Multivariate Bayesian variable selection regression

Association mapping covariates

Merge covariates info from multiple sources and find orthonormal basis for covariate matrix.

Covariates for analysis we've got so far include sample phenotypes (sex), sample attributes (genotyping platform), top principle components for population structure, and PEER factors. All saved in various files.

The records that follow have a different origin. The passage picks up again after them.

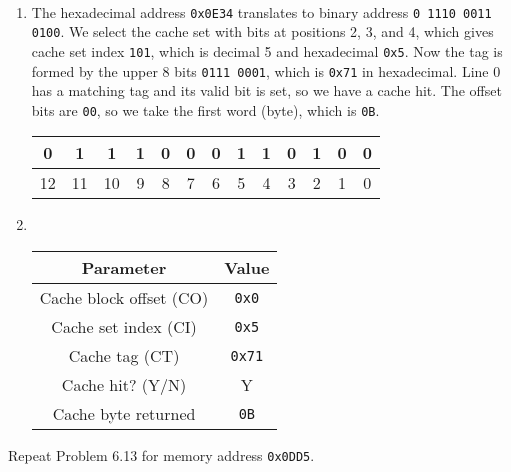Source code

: \documentclass[12pt]{article}
\newenvironment{ex}[2][Exercise]{\begin{trivlist}
		\item[\hskip \labelsep {\bfseries #1}\hskip \labelsep {\bfseries #2.}]}{\end{trivlist}}
\newenvironment{sol}[1][Solution]{\begin{trivlist}
		\item[\hskip \labelsep {\bfseries #1:}]}{\end{trivlist}}
\begin{document}
\begin{sol}
	\
	\begin{enumerate}[label=(\alph*)]
		\item The hexadecimal address \texttt{0x0E34} translates to binary address
		\texttt{0 1110 0011 0100}. We select the cache set with bits at positions 2, 3, and
		4, which gives cache set index \texttt{101}, which is decimal 5 and hexadecimal \texttt{0x5}.
		Now the tag is formed by the upper 8 bits \texttt{0111 0001}, which is \texttt{0x71} in
		hexadecimal. Line 0 has a matching tag and its valid bit is set, so we have a cache hit.
		The offset bits are \texttt{00}, so we take the first word (byte), which is
		\texttt{0B}.
		\begin{center}
			\begin{tabular}{|c|c|c|c|c|c|c|c|c|c|c|c|c|}
				\hline
				0 & 1 & 1 & 1 & 0 & 0 & 0 & 1 & 1 & 0 & 1 & 0 & 0\\
				\hline
				12 & 11 & 10 & 9 & 8 & 7 & 6 & 5 & 4 & 3 & 2 & 1 & 0
			\end{tabular}
		\end{center}
		\item \
		\begin{center}
			\begin{tabular}{cc}
				Parameter & Value\\
				\hline
				Cache block offset (CO) & \texttt{0x0}\\
				Cache set index (CI) & \texttt{0x5}\\
				Cache tag (CT) & \texttt{0x71}\\
				Cache hit? (Y/N) & Y\\
				Cache byte returned & \texttt{0B}
			\end{tabular}
		\end{center}
	\end{enumerate}
\end{sol}

\begin{ex}{6.14}
	Repeat Problem 6.13 for memory address \texttt{0x0DD5}.
\end{ex}
\end{document}
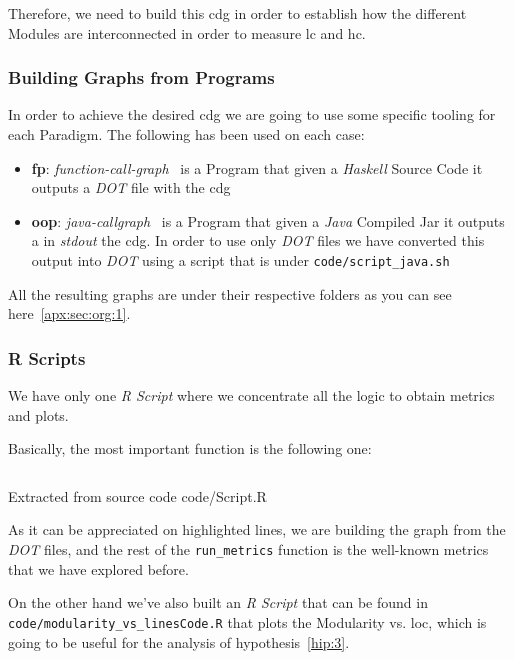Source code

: \documentclass[12pt, a4paper]{article}
\begin{document}
Therefore, we need to build this \acrlong{cdg} in order to establish how the different Modules are interconnected in order to measure \acrshort{lc} and \acrshort{hc}.

\subsubsection{Building Graphs from Programs}
In order to achieve the desired \acrlong{cdg} we are going to use some specific tooling for each Paradigm.
The following has been used on each case:

\begin{itemize}
    \item \textbf{\acrlong{fp}}: \textit{function-call-graph}~\cite{fp_callgraph} is a Program that given a \textit{Haskell} Source Code it outputs a \textit{DOT} file with the \acrlong{cdg}
    \item \textbf{\acrlong{oop}}: \textit{java-callgraph}~\cite{java_callgraph} is a Program that given a \textit{Java} Compiled Jar it outputs a in \textit{stdout} the \acrlong{cdg}. In order to use only \textit{DOT} files we have converted this output into \textit{DOT} using a script that is under \texttt{code/script_java.sh}
\end{itemize}

All the resulting graphs are under their respective folders as you can see here~\ref{apx:sec:org:1}.

\subsubsection{R Scripts}
We have only one \textit{R Script} where we concentrate all the logic to obtain metrics and plots. 

Basically, the most important function is the following one:

\begin{listing}[H]
    \inputminted[firstline=18, lastline=46, breaklines, highlightlines={19-23}]{R}{../code/Solution.R}
    \caption{Extracted from source code code/Script.R}
    \label{src:script:1}
\end{listing}
  
As it can be appreciated on highlighted lines, we are building the graph from the \textit{DOT} files, 
and the rest of the \texttt{run_metrics} function is the well-known metrics that we have explored before.   

On the other hand we've also built an \textit{R Script} that can be found in \texttt{code/modularity_vs_linesCode.R} 
that plots the Modularity vs. \acrlong{loc}, which is going to be useful for the analysis of hypothesis~\ref{hip:3}.
\end{document}
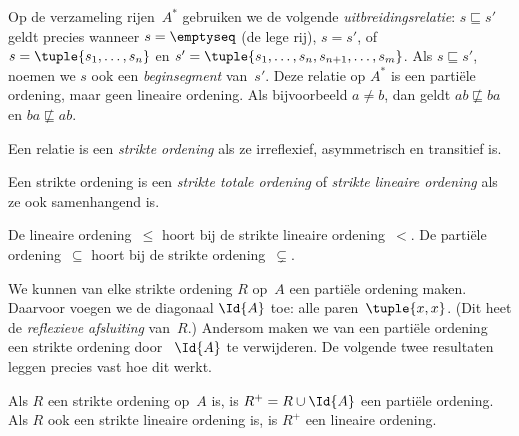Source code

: \documentclass[openany]{memoir}
\begin{document}
\begin{ex}
Op de verzameling rijen~$A^*$ gebruiken we de volgende
\emph{uitbreidingsrelatie}: $s \sqsubseteq s'$ geldt precies wanneer
$s = \emptyseq$ (de lege rij), $s = s'$, of $s =
\tuple{s_1, \dots, s_n}$ en $s' =
\tuple{s_1, \dots, s_n, s_{n+1}, \dots, s_m}$. Als $s \sqsubseteq s'$,
noemen we $s$ ook een \emph{beginsegment} van~$s'$. Deze relatie op $A^*$ is
een partiële ordening, maar geen lineaire ordening. Als bijvoorbeeld $a \neq b$,
dan geldt $ab \not\sqsubseteq ba$ en $ba \not\sqsubseteq ab$.
\end{ex}

\begin{defn}
Een relatie is een \emph{strikte ordening} als ze irreflexief, asymmetrisch en
transitief is.
\end{defn}

\begin{defn}
Een strikte ordening is een \emph{strikte totale ordening} of \emph{strikte
lineaire ordening} als ze ook samenhangend is.
\end{defn}

\begin{ex}
De lineaire ordening~$\le$ hoort bij de strikte lineaire ordening~$<$. De
partiële ordening~$\subseteq$ hoort bij de strikte ordening~$\subsetneq$.
\end{ex}

We kunnen van elke strikte ordening $R$ op~$A$ een partiële ordening maken.
Daarvoor voegen we de diagonaal $\Id{A}$ toe: alle paren~$\tuple{x,
x}$.  (Dit heet de \emph{reflexieve afsluiting} van~$R$.)
Andersom maken we van een partiële ordening een strikte ordening door
~$\Id{A}$ te verwijderen. De volgende twee resultaten leggen precies vast hoe
dit werkt.

\begin{prop}
Als $R$ een strikte ordening op~$A$ is, is $R^+ = R \cup \Id{A}$ een partiële
ordening. Als $R$ ook een strikte lineaire ordening is, is $R^+$ een lineaire
ordening.
\end{prop}
\end{document}
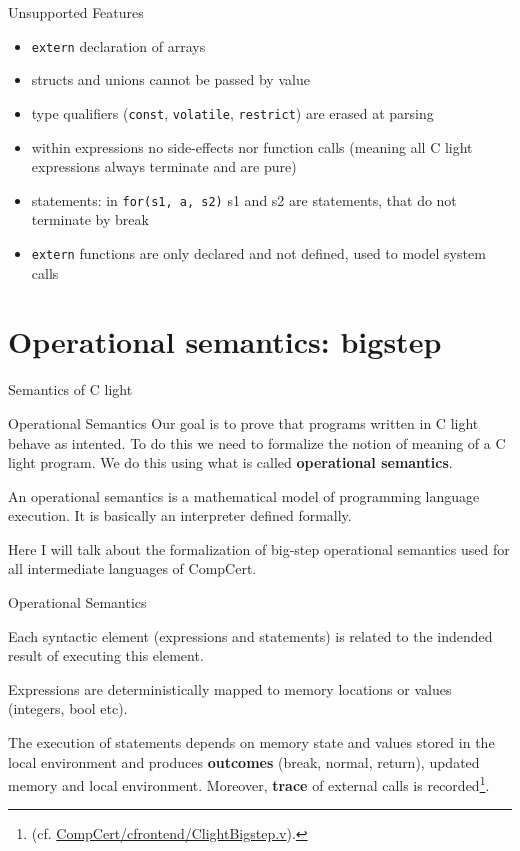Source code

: \documentclass{beamer}
\begin{document}
\begin{frame}{Unsupported Features}
  \begin{itemize}
  \item \texttt{extern} declaration of arrays
\item structs and unions cannot be passed by value
\item  type qualifiers (\texttt{const}, \texttt{volatile}, \texttt{restrict}) are erased at parsing
\item within expressions no side-effects nor function calls (meaning all C light expressions always terminate and are pure)
\item statements: in \texttt{for(s1, a, s2)} s1 and s2 are statements, that do not terminate by break
\item \texttt{extern} functions are only declared and not defined, used to model system calls
\end{itemize}
  
  \end{frame}


  \section{Operational semantics: bigstep}
  \begin{frame}
  \begin{center}
    \huge Semantics of C light
    \end{center}
  \end{frame}

  \begin{frame}{Operational Semantics}
    Our goal is to prove that programs written in C light behave as intented. To do this we need to formalize the notion of meaning of a C light program. We do this using what is called {\bf operational semantics}.

    \bigskip
    
    An operational semantics is a mathematical model of programming language execution. It is basically an interpreter defined formally.
    \bigskip
    
    Here I will talk about the formalization of big-step operational semantics used for all intermediate languages of CompCert.
  \end{frame}
  \begin{frame}{Operational Semantics}
 
    Each syntactic element (expressions and statements) is related to the indended result of executing this element.

    \bigskip
    
    Expressions are deterministically mapped to memory locations or values (integers, bool etc).

    \bigskip 
    The execution of statements depends on memory state and values stored in the local environment and produces {\bf outcomes} (break, normal, return), updated memory and local environment. Moreover, {\bf trace} of external calls is recorded\footnote{       (cf. \url{CompCert/cfrontend/ClightBigstep.v}).}.
     
    \end{frame}
\end{document}
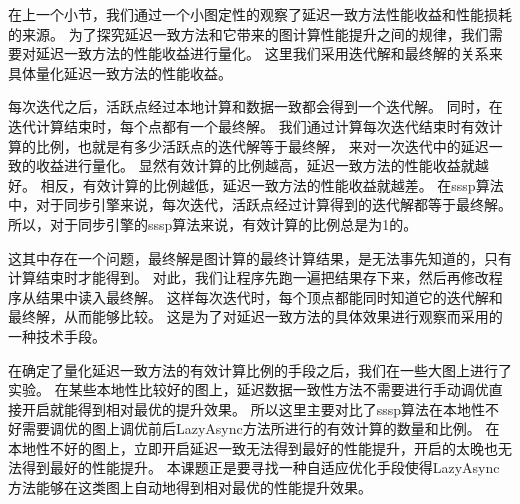 在上一个小节，我们通过一个小图定性的观察了延迟一致方法性能收益和性能损耗的来源。
为了探究延迟一致方法和它带来的图计算性能提升之间的规律，我们需要对延迟一致方法的性能收益进行量化。
这里我们采用迭代解和最终解的关系来具体量化延迟一致方法的性能收益。

每次迭代之后，活跃点经过本地计算和数据一致都会得到一个迭代解。
同时，在迭代计算结束时，每个点都有一个最终解。
我们通过计算每次迭代结束时有效计算的比例，也就是有多少活跃点的迭代解等于最终解，
来对一次迭代中的延迟一致的收益进行量化。
显然有效计算的比例越高，延迟一致方法的性能收益就越好。
相反，有效计算的比例越低，延迟一致方法的性能收益就越差。
在sssp算法中，对于同步引擎来说，每次迭代，活跃点经过计算得到的迭代解都等于最终解。
所以，对于同步引擎的sssp算法来说，有效计算的比例总是为1的。


这其中存在一个问题，最终解是图计算的最终计算结果，是无法事先知道的，只有计算结束时才能得到。
对此，我们让程序先跑一遍把结果存下来，然后再修改程序从结果中读入最终解。
这样每次迭代时，每个顶点都能同时知道它的迭代解和最终解，从而能够比较。
这是为了对延迟一致方法的具体效果进行观察而采用的一种技术手段。



在确定了量化延迟一致方法的有效计算比例的手段之后，我们在一些大图上进行了实验。
在某些本地性比较好的图上，延迟数据一致性方法不需要进行手动调优直接开启就能得到相对最优的提升效果。
所以这里主要对比了sssp算法在本地性不好需要调优的图上调优前后LazyAsync方法所进行的有效计算的数量和比例。
在本地性不好的图上，立即开启延迟一致无法得到最好的性能提升，开启的太晚也无法得到最好的性能提升。
本课题正是要寻找一种自适应优化手段使得LazyAsync方法能够在这类图上自动地得到相对最优的性能提升效果。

Workflow below consolidates these files and generates a single analysis ready covariate file in HDF5 format. There are two versions I save: the orginal covar matrix and its orthonormal basis (which will be used as input to association analysis down the line).

In [1]:
%run format_covariates

parameter: cwd = '~/Documents/GTEx'
sample_attr = '~/Documents/GTEx/gtex7/sample_annotations/GTEx_Analysis_2016-01-15_v7_SampleAttributesDS.txt'
phenotype = '~/Documents/GTEx/gtex7/sample_annotations/GTEx_Analysis_2016-01-15_v7_SubjectPhenotypesDS.txt'
platform_info = "${cwd!a}/h5_formatted/${sample_attr!bn}.platform_info"

[format_covariates]
# Consolidate covariates to HDF5 format
# Covariates are: sex, platform, 3 PC and PEER factors
depends: platform_info
parameter: peer_factors = glob.glob("${cwd!a}/peer_analysis/*_PEER_covariates.txt")
parameter: pc_file = "${cwd!a}/genotype_plink/GTEx7.Imputed.prune.pc.ped"
parameter: covar_file = "${phenotype!a}"
input: peer_factors, pc_file, covar_file, platform_info
output: "${cwd!a}/h5_formatted/GTEx7.covariates.raw.h5", "${cwd!a}/h5_formatted/GTEx7.covariates.orth.h5"
task: workdir = cwd
python:
    import os
    import pandas as pd
    import scipy.linalg
    if os.path.isfile(${output[0]!ar}):
       os.remove(${output[0]!ar})
    if os.path.isfile(${output[1]!ar}):
       os.remove(${output[1]!ar})
    pc = pd.read_csv(${pc_file!r}, header = None, sep = ' ', index_col = 1,
         names = ['fid','pid','mid','sex','phen'] + ["PC{}".format(i+1) for i in range(20)])[["PC1", "PC2", "PC3"]]
    platform = pd.read_csv(${platform_info!r}, header = 0, sep = ',', index_col = 0)
    covar = pd.read_csv(${covar_file!r}, header = 0, sep = '\t', index_col = 0)['SEX'].to_frame()
    dat = covar.merge(platform, left_index = True, right_index = True)
    dat = dat.merge(pc, left_index = True, right_index = True)
    # Add PEER
    for item in [${peer_factors!ar,}]:
        peer = pd.read_csv(item, header = 0, sep = '\t', index_col = 0).transpose()
        samples = {}
        for x in peer.index:
            samples[x] = dat.loc['-'.join(x.split('-')[:2])].tolist()
        samples = pd.DataFrame(samples).transpose()
        samples.columns = dat.columns
        samples = samples.merge(peer, left_index = True, right_index = True)
        samples.to_hdf(${output[0]!ar}, '/{}'.format(os.path.basename(item[:-20])), mode = 'a', complevel = 9, complib = 'zlib')
        samples_orth = pd.DataFrame(scipy.linalg.orth(samples), index = samples.index)
        samples_orth.to_hdf(${output[1]!ar}, '/{}'.format(os.path.basename(item[:-20])), mode = 'a', complevel = 9, complib = 'zlib')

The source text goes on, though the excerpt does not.